I believe that a progressive male rights agenda that works is one that advocates for prison reform, or even possibly prison abolition.  It must call for the restoration of voting rights for felons who have served their time.  It must call for custody and child support reform, for family courts that do not view male parents as an enemy to be conquered.  “Bro’s” who attend college must be supported in a culture in which they are increasingly a minority.  The abolition of the sexist selective service requirement is a MUST.  Affirmative action programs for men in nursing and teaching must be implemented if similar programs are to be implemented in engineering or business.  (At least the issue should be discussed) Veterans must be given the care they need.  Male workers must be understood as suffering unique psychological issues related to the hidden injury of class.  There is no question that exploitation of female workers relates to sexist abuse that so many have suffered.  But a similar acknowledgement must be made that male workers suffer the double burden of being defined negatively for their lack of success in capitalist society.  “Pull yourself up by the bootstraps” has mostly been used as psychological warfare against unionizing male workers.  Women face a pay gap but they have not traditionally expected to be the breadwinners in multiple parent families.  A fair conversation about gender cannot be entertained until issues around male expectation are addressed.

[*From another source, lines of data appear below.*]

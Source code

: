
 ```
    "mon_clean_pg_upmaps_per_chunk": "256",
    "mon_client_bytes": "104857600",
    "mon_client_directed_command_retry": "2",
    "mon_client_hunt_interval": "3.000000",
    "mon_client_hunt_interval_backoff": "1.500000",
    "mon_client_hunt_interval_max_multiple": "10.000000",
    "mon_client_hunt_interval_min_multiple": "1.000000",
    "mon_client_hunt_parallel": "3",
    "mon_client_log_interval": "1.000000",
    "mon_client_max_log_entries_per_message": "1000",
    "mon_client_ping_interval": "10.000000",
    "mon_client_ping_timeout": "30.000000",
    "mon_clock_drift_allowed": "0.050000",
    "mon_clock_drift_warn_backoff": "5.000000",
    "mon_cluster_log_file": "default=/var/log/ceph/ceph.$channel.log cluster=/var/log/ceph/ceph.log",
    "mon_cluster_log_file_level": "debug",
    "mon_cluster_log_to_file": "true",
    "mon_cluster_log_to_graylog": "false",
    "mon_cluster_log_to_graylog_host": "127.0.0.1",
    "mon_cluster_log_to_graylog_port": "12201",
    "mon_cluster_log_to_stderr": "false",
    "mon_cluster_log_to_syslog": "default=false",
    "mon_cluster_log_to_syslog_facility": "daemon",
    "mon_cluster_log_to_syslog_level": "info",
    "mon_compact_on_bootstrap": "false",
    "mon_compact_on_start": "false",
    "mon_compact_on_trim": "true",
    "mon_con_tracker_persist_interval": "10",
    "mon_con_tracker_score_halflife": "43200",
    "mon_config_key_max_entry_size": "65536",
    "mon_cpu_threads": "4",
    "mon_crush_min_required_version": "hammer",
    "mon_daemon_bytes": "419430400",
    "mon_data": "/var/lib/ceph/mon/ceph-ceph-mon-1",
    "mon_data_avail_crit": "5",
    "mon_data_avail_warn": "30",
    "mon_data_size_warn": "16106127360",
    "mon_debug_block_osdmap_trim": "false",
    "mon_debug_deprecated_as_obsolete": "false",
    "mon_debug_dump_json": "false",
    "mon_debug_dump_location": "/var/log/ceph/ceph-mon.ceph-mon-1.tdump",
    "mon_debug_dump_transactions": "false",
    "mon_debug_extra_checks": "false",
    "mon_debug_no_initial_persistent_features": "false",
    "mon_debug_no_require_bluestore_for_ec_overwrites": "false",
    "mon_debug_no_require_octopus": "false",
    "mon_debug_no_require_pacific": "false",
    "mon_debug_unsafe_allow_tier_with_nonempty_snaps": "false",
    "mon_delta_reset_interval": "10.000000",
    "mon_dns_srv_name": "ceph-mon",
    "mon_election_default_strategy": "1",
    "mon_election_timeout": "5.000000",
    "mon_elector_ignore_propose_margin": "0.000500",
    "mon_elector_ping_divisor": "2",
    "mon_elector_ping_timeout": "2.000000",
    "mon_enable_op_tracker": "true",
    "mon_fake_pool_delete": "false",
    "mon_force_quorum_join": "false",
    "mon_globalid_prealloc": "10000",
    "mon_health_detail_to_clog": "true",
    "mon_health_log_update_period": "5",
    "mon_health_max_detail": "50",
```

Men have suffered as a result of every great revolution on this planet.  The agricultural revolution destroyed the old egalitarianism of hunter-gatherer society.  The industrial age gave birth to the factory system, destroying much of the independence of the craft system.  Now, the computer age is making many male workers redundant.  At every step of the way, many men responded by aligning with reactionary impulses, including the impulse to subjugate women.  This is deeply regrettable.  Reactionary political forces have exploited this tendency.  It is understandable that progressives and feminists would fight that.  Yet, those same progressives and feminists should at least aim for an empathetic understanding of the fact that male workers have never enjoyed the power that elite males have enjoyed, or the degree of empathy given to female workers.  Male disposability is the unacknowledged bias that the military has always depended upon.  Male invisibility is what many systems of political and religious repression depend upon as well.  I believe that a truly progressive men’s rights movement is not the problem, but the solution to inequality and injustice.  It is something that everyone should support, regardless of gender.

We must have an honest discussion about gender.  Part of that discussion must be a recognition that includes the unique psychological needs of men.  Indeed, it is true that the past 10,000 years have been dominated by deeply oppressive and unjust patriarchy civilizations.  That having been said, many males have stood up to oppressors.  Often their sacrifices have been heroic.  They have thought of women and children first.  If the situation had been reversed, and women had dominated, I believe we would not see women attacked as monolithic oppressors.  We would see a discussion of all types of mitigating factors.  We would see discussions of “heroic” Queens and “power girls of history.”  Indeed, we do see such praise given now in our current world, often to women with “heroic” roles in the military or business (problematic issues are generally smoothed over).  I believe that a discussion of patriarchy and its complexities is as necessary a conversation as a discussion of how “race” was socially constructed, or how imperialism managed to co-opt the working class.  If progressives do not face issues of gender honestly, then reactionaries will continue to make inroads among young millennial white males, many of whom are disaffected with liberal and left politics.  By no means do I want to attack feminism, or replace it with a disempowering narrative of male victimization.  My goal is a broader conversation, one that fulfills a feminist promise to “free men from patriarchy also.”  That promise was never fulfilled, even as western women are being freed from patriarchy.  It is time for our liberation too.